Nieco inaczej kształtują się statystyki z bieżącego roku. Od 01.01.2017 r. do 20.04.2017 r. wykonano 77 cesarskich cięć, natomiast porodów "siłami natury" było 87 (łącznie 164).
- Porównując lata 2015-2017 wskaźnik cesarskich cięć maleje. Z roku na rok widać tendencję spadkową - mówi ordynator Oddziału Ginekologiczno-Położniczego lek. Teresa Machniak specjalista położnictwa i ginekologii: - cały czas pracujemy nad tym, żeby obniżyć proces wykonywania cesarskich cięć, ale jest to bardzo trudne, ponieważ jest dużo pacjentek po zabiegu CC, jak również kobiety przesuwają wiek prokreacji na lata późniejsze, co często wiąże się z występowaniem chorób współistniejących, mających zdecydowany wpływ na wybór drogi rozwiązania.
Jak tłumaczyła lek. Teresa Machniak wszystko ma swoje plusy i minusy. Z punktu widzenia fizjologii poród naturalny będzie zawsze preferowaną metodą. Jednak istnieją również sytuacje w których CC jest nieuniknione. Wskazaniem takim będzie za każdym razem stan zagrożenia zdrowia matki oraz dziecka. Należy również pamiętać o negatywnych konsekwencjach CC, które w gruncie rzeczy jest przecież zabiegiem operacyjnym.
Pierwsze chwile "sam na sam"
Przy pomocy skalpela, czy nie najważniejsze jest przecież przysłowiowe: "byle było zdrowe". Ale nie bez znaczenia są też pierwsze chwile po narodzinach dziecka.
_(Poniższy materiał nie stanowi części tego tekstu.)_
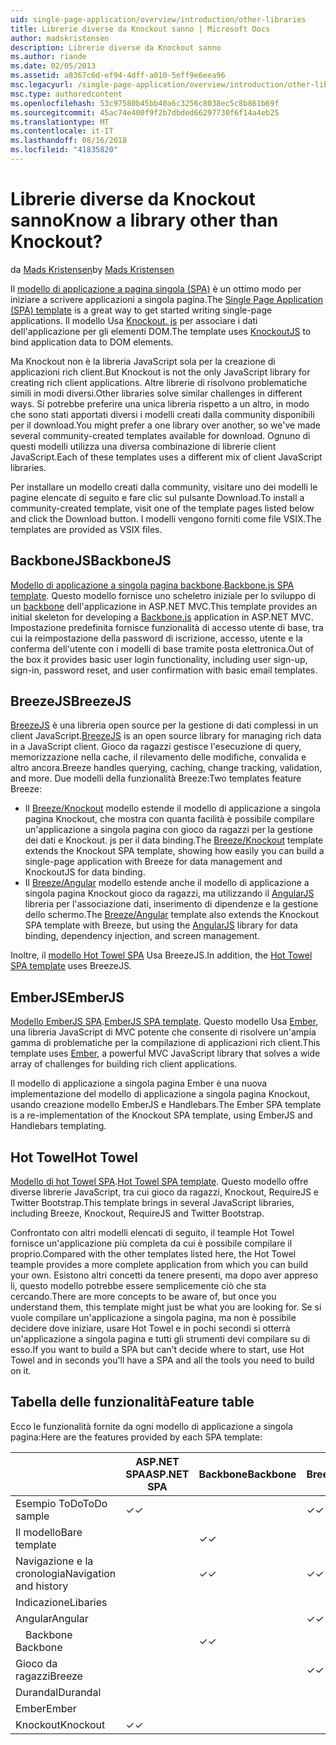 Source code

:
 ```yaml
---
uid: single-page-application/overview/introduction/other-libraries
title: Librerie diverse da Knockout sanno | Microsoft Docs
author: madskristensen
description: Librerie diverse da Knockout sanno
ms.author: riande
ms.date: 02/05/2013
ms.assetid: a8367c6d-ef94-4dff-a010-5eff9e6eea96
msc.legacyurl: /single-page-application/overview/introduction/other-libraries
msc.type: authoredcontent
ms.openlocfilehash: 53c97580b45bb40a6c3256c8038ec5c8b861b69f
ms.sourcegitcommit: 45ac74e400f9f2b7dbded66297730f6f14a4eb25
ms.translationtype: MT
ms.contentlocale: it-IT
ms.lasthandoff: 08/16/2018
ms.locfileid: "41835820"
---
```

<a name="know-a-library-other-than-knockout"></a><span data-ttu-id="26d66-104">Librerie diverse da Knockout sanno</span><span class="sxs-lookup"><span data-stu-id="26d66-104">Know a library other than Knockout?</span></span>
====================
<span data-ttu-id="26d66-105">da [Mads Kristensen](https://github.com/madskristensen)</span><span class="sxs-lookup"><span data-stu-id="26d66-105">by [Mads Kristensen](https://github.com/madskristensen)</span></span>

<span data-ttu-id="26d66-106">Il [modello di applicazione a pagina singola (SPA)](knockoutjs-template.md) è un ottimo modo per iniziare a scrivere applicazioni a singola pagina.</span><span class="sxs-lookup"><span data-stu-id="26d66-106">The [Single Page Application (SPA) template](knockoutjs-template.md) is a great way to get started writing single-page applications.</span></span> <span data-ttu-id="26d66-107">Il modello Usa [Knockout. js](http://knockoutjs.com/) per associare i dati dell'applicazione per gli elementi DOM.</span><span class="sxs-lookup"><span data-stu-id="26d66-107">The template uses [KnockoutJS](http://knockoutjs.com/) to bind application data to DOM elements.</span></span>

<span data-ttu-id="26d66-108">Ma Knockout non è la libreria JavaScript sola per la creazione di applicazioni rich client.</span><span class="sxs-lookup"><span data-stu-id="26d66-108">But Knockout is not the only JavaScript library for creating rich client applications.</span></span> <span data-ttu-id="26d66-109">Altre librerie di risolvono problematiche simili in modi diversi.</span><span class="sxs-lookup"><span data-stu-id="26d66-109">Other libraries solve similar challenges in different ways.</span></span> <span data-ttu-id="26d66-110">Si potrebbe preferire una unica libreria rispetto a un altro, in modo che sono stati apportati diversi i modelli creati dalla community disponibili per il download.</span><span class="sxs-lookup"><span data-stu-id="26d66-110">You might prefer a one library over another, so we've made several community-created templates available for download.</span></span> <span data-ttu-id="26d66-111">Ognuno di questi modelli utilizza una diversa combinazione di librerie client JavaScript.</span><span class="sxs-lookup"><span data-stu-id="26d66-111">Each of these templates uses a different mix of client JavaScript libraries.</span></span>

<span data-ttu-id="26d66-112">Per installare un modello creati dalla community, visitare uno dei modelli le pagine elencate di seguito e fare clic sul pulsante Download.</span><span class="sxs-lookup"><span data-stu-id="26d66-112">To install a community-created template, visit one of the template pages listed below and click the Download button.</span></span> <span data-ttu-id="26d66-113">I modelli vengono forniti come file VSIX.</span><span class="sxs-lookup"><span data-stu-id="26d66-113">The templates are provided as VSIX files.</span></span>

## <a name="backbonejs"></a><span data-ttu-id="26d66-114">BackboneJS</span><span class="sxs-lookup"><span data-stu-id="26d66-114">BackboneJS</span></span>

<span data-ttu-id="26d66-115">[Modello di applicazione a singola pagina backbone](../templates/backbonejs-template.md).</span><span class="sxs-lookup"><span data-stu-id="26d66-115">[Backbone.js SPA template](../templates/backbonejs-template.md).</span></span> <span data-ttu-id="26d66-116">Questo modello fornisce uno scheletro iniziale per lo sviluppo di un [backbone](http://backbonejs.org/) dell'applicazione in ASP.NET MVC.</span><span class="sxs-lookup"><span data-stu-id="26d66-116">This template provides an initial skeleton for developing a [Backbone.js](http://backbonejs.org/) application in ASP.NET MVC.</span></span> <span data-ttu-id="26d66-117">Impostazione predefinita fornisce funzionalità di accesso utente di base, tra cui la reimpostazione della password di iscrizione, accesso, utente e la conferma dell'utente con i modelli di base tramite posta elettronica.</span><span class="sxs-lookup"><span data-stu-id="26d66-117">Out of the box it provides basic user login functionality, including user sign-up, sign-in, password reset, and user confirmation with basic email templates.</span></span>

## <a name="breezejs"></a><span data-ttu-id="26d66-118">BreezeJS</span><span class="sxs-lookup"><span data-stu-id="26d66-118">BreezeJS</span></span>

<span data-ttu-id="26d66-119">[BreezeJS](http://www.breezejs.com/?utm_source=ms-spa) è una libreria open source per la gestione di dati complessi in un client JavaScript.</span><span class="sxs-lookup"><span data-stu-id="26d66-119">[BreezeJS](http://www.breezejs.com/?utm_source=ms-spa) is an open source library for managing rich data in a JavaScript client.</span></span> <span data-ttu-id="26d66-120">Gioco da ragazzi gestisce l'esecuzione di query, memorizzazione nella cache, il rilevamento delle modifiche, convalida e altro ancora.</span><span class="sxs-lookup"><span data-stu-id="26d66-120">Breeze handles querying, caching, change tracking, validation, and more.</span></span> <span data-ttu-id="26d66-121">Due modelli della funzionalità Breeze:</span><span class="sxs-lookup"><span data-stu-id="26d66-121">Two templates feature Breeze:</span></span>

- <span data-ttu-id="26d66-122">Il [Breeze/Knockout](../templates/breezeknockout-template.md) modello estende il modello di applicazione a singola pagina Knockout, che mostra con quanta facilità è possibile compilare un'applicazione a singola pagina con gioco da ragazzi per la gestione dei dati e Knockout. js per il data binding.</span><span class="sxs-lookup"><span data-stu-id="26d66-122">The [Breeze/Knockout](../templates/breezeknockout-template.md) template extends the Knockout SPA template, showing how easily you can build a single-page application with Breeze for data management and KnockoutJS for data binding.</span></span>
- <span data-ttu-id="26d66-123">Il [Breeze/Angular](../templates/breezeangular-template.md) modello estende anche il modello di applicazione a singola pagina Knockout gioco da ragazzi, ma utilizzando il [AngularJS](http://angularjs.org) libreria per l'associazione dati, inserimento di dipendenze e la gestione dello schermo.</span><span class="sxs-lookup"><span data-stu-id="26d66-123">The [Breeze/Angular](../templates/breezeangular-template.md) template also extends the Knockout SPA template with Breeze, but using the [AngularJS](http://angularjs.org) library for data binding, dependency injection, and screen management.</span></span>

<span data-ttu-id="26d66-124">Inoltre, il [modello Hot Towel SPA](../templates/hottowel-template.md) Usa BreezeJS.</span><span class="sxs-lookup"><span data-stu-id="26d66-124">In addition, the [Hot Towel SPA template](../templates/hottowel-template.md) uses BreezeJS.</span></span>

## <a name="emberjs"></a><span data-ttu-id="26d66-125">EmberJS</span><span class="sxs-lookup"><span data-stu-id="26d66-125">EmberJS</span></span>

<span data-ttu-id="26d66-126">[Modello EmberJS SPA](../templates/emberjs-template.md).</span><span class="sxs-lookup"><span data-stu-id="26d66-126">[EmberJS SPA template](../templates/emberjs-template.md).</span></span> <span data-ttu-id="26d66-127">Questo modello Usa [Ember](http://emberjs.com/), una libreria JavaScript di MVC potente che consente di risolvere un'ampia gamma di problematiche per la compilazione di applicazioni rich client.</span><span class="sxs-lookup"><span data-stu-id="26d66-127">This template uses [Ember](http://emberjs.com/), a powerful MVC JavaScript library that solves a wide array of challenges for building rich client applications.</span></span>

<span data-ttu-id="26d66-128">Il modello di applicazione a singola pagina Ember è una nuova implementazione del modello di applicazione a singola pagina Knockout, usando creazione modello EmberJS e Handlebars.</span><span class="sxs-lookup"><span data-stu-id="26d66-128">The Ember SPA template is a re-implementation of the Knockout SPA template, using EmberJS and Handlebars templating.</span></span>

## <a name="hot-towel"></a><span data-ttu-id="26d66-129">Hot Towel</span><span class="sxs-lookup"><span data-stu-id="26d66-129">Hot Towel</span></span>

<span data-ttu-id="26d66-130">[Modello di hot Towel SPA](../templates/hottowel-template.md).</span><span class="sxs-lookup"><span data-stu-id="26d66-130">[Hot Towel SPA template](../templates/hottowel-template.md).</span></span> <span data-ttu-id="26d66-131">Questo modello offre diverse librerie JavaScript, tra cui gioco da ragazzi, Knockout, RequireJS e Twitter Bootstrap.</span><span class="sxs-lookup"><span data-stu-id="26d66-131">This template brings in several JavaScript libraries, including Breeze, Knockout, RequireJS and Twitter Bootstrap.</span></span>

<span data-ttu-id="26d66-132">Confrontato con altri modelli elencati di seguito, il teample Hot Towel fornisce un'applicazione più completa da cui è possibile compilare il proprio.</span><span class="sxs-lookup"><span data-stu-id="26d66-132">Compared with the other templates listed here, the Hot Towel teample provides a more complete application from which you can build your own.</span></span> <span data-ttu-id="26d66-133">Esistono altri concetti da tenere presenti, ma dopo aver appreso li, questo modello potrebbe essere semplicemente ciò che sta cercando.</span><span class="sxs-lookup"><span data-stu-id="26d66-133">There are more concepts to be aware of, but once you understand them, this template might just be what you are looking for.</span></span> <span data-ttu-id="26d66-134">Se si vuole compilare un'applicazione a singola pagina, ma non è possibile decidere dove iniziare, usare Hot Towel e in pochi secondi si otterrà un'applicazione a singola pagina e tutti gli strumenti devi compilare su di esso.</span><span class="sxs-lookup"><span data-stu-id="26d66-134">If you want to build a SPA but can't decide where to start, use Hot Towel and in seconds you'll have a SPA and all the tools you need to build on it.</span></span>

## <a name="feature-table"></a><span data-ttu-id="26d66-135">Tabella delle funzionalità</span><span class="sxs-lookup"><span data-stu-id="26d66-135">Feature table</span></span>

<span data-ttu-id="26d66-136">Ecco le funzionalità fornite da ogni modello di applicazione a singola pagina:</span><span class="sxs-lookup"><span data-stu-id="26d66-136">Here are the features provided by each SPA template:</span></span>


|                        | <span data-ttu-id="26d66-137">ASP.NET SPA</span><span class="sxs-lookup"><span data-stu-id="26d66-137">ASP.NET SPA</span></span> | <span data-ttu-id="26d66-138">Backbone</span><span class="sxs-lookup"><span data-stu-id="26d66-138">Backbone</span></span> | <span data-ttu-id="26d66-139">Breeze/Angular</span><span class="sxs-lookup"><span data-stu-id="26d66-139">Breeze/Angular</span></span> | <span data-ttu-id="26d66-140">Breeze/KO</span><span class="sxs-lookup"><span data-stu-id="26d66-140">Breeze/KO</span></span> |  <span data-ttu-id="26d66-141">Ember</span><span class="sxs-lookup"><span data-stu-id="26d66-141">Ember</span></span>   | <span data-ttu-id="26d66-142">Hot Towel</span><span class="sxs-lookup"><span data-stu-id="26d66-142">Hot Towel</span></span> |
|------------------------|-------------|----------|----------------|-----------|----------|-----------|
|      <span data-ttu-id="26d66-143">Esempio ToDo</span><span class="sxs-lookup"><span data-stu-id="26d66-143">ToDo sample</span></span>       |  <span data-ttu-id="26d66-144">&#10003;</span><span class="sxs-lookup"><span data-stu-id="26d66-144">&#10003;</span></span>   |          |    <span data-ttu-id="26d66-145">&#10003;</span><span class="sxs-lookup"><span data-stu-id="26d66-145">&#10003;</span></span>    | <span data-ttu-id="26d66-146">&#10003;</span><span class="sxs-lookup"><span data-stu-id="26d66-146">&#10003;</span></span>  | <span data-ttu-id="26d66-147">&#10003;</span><span class="sxs-lookup"><span data-stu-id="26d66-147">&#10003;</span></span> |           |
|     <span data-ttu-id="26d66-148">Il modello</span><span class="sxs-lookup"><span data-stu-id="26d66-148">Bare template</span></span>      |             | <span data-ttu-id="26d66-149">&#10003;</span><span class="sxs-lookup"><span data-stu-id="26d66-149">&#10003;</span></span> |                |           |          | <span data-ttu-id="26d66-150">&#10003;</span><span class="sxs-lookup"><span data-stu-id="26d66-150">&#10003;</span></span>  |
| <span data-ttu-id="26d66-151">Navigazione e la cronologia</span><span class="sxs-lookup"><span data-stu-id="26d66-151">Navigation and history</span></span> |             | <span data-ttu-id="26d66-152">&#10003;</span><span class="sxs-lookup"><span data-stu-id="26d66-152">&#10003;</span></span> |    <span data-ttu-id="26d66-153">&#10003;</span><span class="sxs-lookup"><span data-stu-id="26d66-153">&#10003;</span></span>    |           | <span data-ttu-id="26d66-154">&#10003;</span><span class="sxs-lookup"><span data-stu-id="26d66-154">&#10003;</span></span> | <span data-ttu-id="26d66-155">&#10003;</span><span class="sxs-lookup"><span data-stu-id="26d66-155">&#10003;</span></span>  |
|        <span data-ttu-id="26d66-156">Indicazione</span><span class="sxs-lookup"><span data-stu-id="26d66-156">Libaries</span></span>        |             |          |                |           |          |           |
|        <span data-ttu-id="26d66-157">Angular</span><span class="sxs-lookup"><span data-stu-id="26d66-157">Angular</span></span>         |             |          |    <span data-ttu-id="26d66-158">&#10003;</span><span class="sxs-lookup"><span data-stu-id="26d66-158">&#10003;</span></span>    |           |          |           |
|    <span data-ttu-id="26d66-159">&#8195;Backbone</span><span class="sxs-lookup"><span data-stu-id="26d66-159">&#8195;Backbone</span></span>     |             | <span data-ttu-id="26d66-160">&#10003;</span><span class="sxs-lookup"><span data-stu-id="26d66-160">&#10003;</span></span> |                |           |          |           |
|         <span data-ttu-id="26d66-161">Gioco da ragazzi</span><span class="sxs-lookup"><span data-stu-id="26d66-161">Breeze</span></span>         |             |          |    <span data-ttu-id="26d66-162">&#10003;</span><span class="sxs-lookup"><span data-stu-id="26d66-162">&#10003;</span></span>    | <span data-ttu-id="26d66-163">&#10003;</span><span class="sxs-lookup"><span data-stu-id="26d66-163">&#10003;</span></span>  |          | <span data-ttu-id="26d66-164">&#10003;</span><span class="sxs-lookup"><span data-stu-id="26d66-164">&#10003;</span></span>  |
|        <span data-ttu-id="26d66-165">Durandal</span><span class="sxs-lookup"><span data-stu-id="26d66-165">Durandal</span></span>        |             |          |                |           |          | <span data-ttu-id="26d66-166">&#10003;</span><span class="sxs-lookup"><span data-stu-id="26d66-166">&#10003;</span></span>  |
|         <span data-ttu-id="26d66-167">Ember</span><span class="sxs-lookup"><span data-stu-id="26d66-167">Ember</span></span>          |             |          |                |           | <span data-ttu-id="26d66-168">&#10003;</span><span class="sxs-lookup"><span data-stu-id="26d66-168">&#10003;</span></span> |           |
|        <span data-ttu-id="26d66-169">Knockout</span><span class="sxs-lookup"><span data-stu-id="26d66-169">Knockout</span></span>        |  <span data-ttu-id="26d66-170">&#10003;</span><span class="sxs-lookup"><span data-stu-id="26d66-170">&#10003;</span></span>   |          |                | <span data-ttu-id="26d66-171">&#10003;</span><span class="sxs-lookup"><span data-stu-id="26d66-171">&#10003;</span></span>  |          | <span data-ttu-id="26d66-172">&#10003;</span><span class="sxs-lookup"><span data-stu-id="26d66-172">&#10003;</span></span>  |

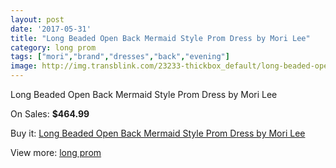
 ```yaml
---
layout: post
date: '2017-05-31'
title: "Long Beaded Open Back Mermaid Style Prom Dress by Mori Lee"
category: long prom
tags: ["mori","brand","dresses","back","evening"]
image: http://img.transblink.com/23233-thickbox_default/long-beaded-open-back-mermaid-style-prom-dress-by-mori-lee.jpg
---
```

Long Beaded Open Back Mermaid Style Prom Dress by Mori Lee

On Sales: **$464.99**
<a href="https://www.transblink.com/en/long-prom/7363-long-beaded-open-back-mermaid-style-prom-dress-by-mori-lee.html"><amp-img layout="responsive" width="600" height="600" src="//img.transblink.com/23233-thickbox_default/long-beaded-open-back-mermaid-style-prom-dress-by-mori-lee.jpg" alt="Long Beaded Open Back Mermaid Style Prom Dress by Mori Lee 0" /></a>
<a href="https://www.transblink.com/en/long-prom/7363-long-beaded-open-back-mermaid-style-prom-dress-by-mori-lee.html"><amp-img layout="responsive" width="600" height="600" src="//img.transblink.com/23237-thickbox_default/long-beaded-open-back-mermaid-style-prom-dress-by-mori-lee.jpg" alt="Long Beaded Open Back Mermaid Style Prom Dress by Mori Lee 1" /></a>
<a href="https://www.transblink.com/en/long-prom/7363-long-beaded-open-back-mermaid-style-prom-dress-by-mori-lee.html"><amp-img layout="responsive" width="600" height="600" src="//img.transblink.com/23236-thickbox_default/long-beaded-open-back-mermaid-style-prom-dress-by-mori-lee.jpg" alt="Long Beaded Open Back Mermaid Style Prom Dress by Mori Lee 2" /></a>
<a href="https://www.transblink.com/en/long-prom/7363-long-beaded-open-back-mermaid-style-prom-dress-by-mori-lee.html"><amp-img layout="responsive" width="600" height="600" src="//img.transblink.com/23235-thickbox_default/long-beaded-open-back-mermaid-style-prom-dress-by-mori-lee.jpg" alt="Long Beaded Open Back Mermaid Style Prom Dress by Mori Lee 3" /></a>
<a href="https://www.transblink.com/en/long-prom/7363-long-beaded-open-back-mermaid-style-prom-dress-by-mori-lee.html"><amp-img layout="responsive" width="600" height="600" src="//img.transblink.com/23234-thickbox_default/long-beaded-open-back-mermaid-style-prom-dress-by-mori-lee.jpg" alt="Long Beaded Open Back Mermaid Style Prom Dress by Mori Lee 4" /></a>

Buy it: [Long Beaded Open Back Mermaid Style Prom Dress by Mori Lee](https://www.transblink.com/en/long-prom/7363-long-beaded-open-back-mermaid-style-prom-dress-by-mori-lee.html "Long Beaded Open Back Mermaid Style Prom Dress by Mori Lee")

View more: [long prom](https://www.transblink.com/en/58-long-prom "long prom")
O tym, jak one wyglądają na łańcuckiej porodówce opowiada pielęgniarka oddziałowa Oddziału Neonatologicznego Elżbieta Krowicka: - od listopada 2016 r. wszystkie maluchy, które przychodzą na świat poprzez cesarskie cięcie trafiają od razu, na brzuch taty - jest to tzw. "kangurowanie". Ten pierwszy kontakt "skóra do skóry", tak bardzo ważny, zarówno dla dziecka, jak i dla rodzica, trwa co najmniej 2 godziny. Matki po cesarskim cięciu są zwykle zmęczone, często jeszcze pod wpływem środków znieczulających, w złej formie psychoruchowej, dlatego to ojcom powierza się maleństwa i zapewnia pierwszy, bezpośredni kontakt. "Kangurowanie" odbywa się na sali Oddziału Neonatologicznego pod czujnym okiem personelu. W ubiegłym tygodniu oddział został wyposażony w specjalny fotel przeznaczony do "kangurowania", zapewniający pełen komfort i relaks w chwilach przebywania z dzieckiem. Natomiast po porodzie siłami natury, jeśli stan matki i dziecka na to pozwala, to już na sali porodowej matka otrzymuje nagiego malca na klatkę piersiową. Razem z matką i dzieckiem przez cały czas mogą tu też przebywać ojcowie.
Inwestycje w technologie
W ostatnich latach oddział został doposażony w nowe sprzęty m.in. hysteroskop do przeprowadzania zabiegów bez uśpienia, trenażer laparoskopowy do szkolenia nowych lekarzy, a także sprzęt do przeprowadzania dużych zabiegów laparoskopowych. - Przeprowadzenie zabiegów metodą laparoskopową skraca czas hospitalizacji po dużych operacjach - często sprowadza się do dwóch dni pobytu w szpitalu po zabiegu i wiąże się z mniejszą traumą i dolegliwościami bólowymi u pacjentek - wyjaśnia Teresa Machniak. Na oddziale utworzone zostało również dodatkowe stanowisko specjalizacyjne, na które fundusze przekazuje skarb państwa.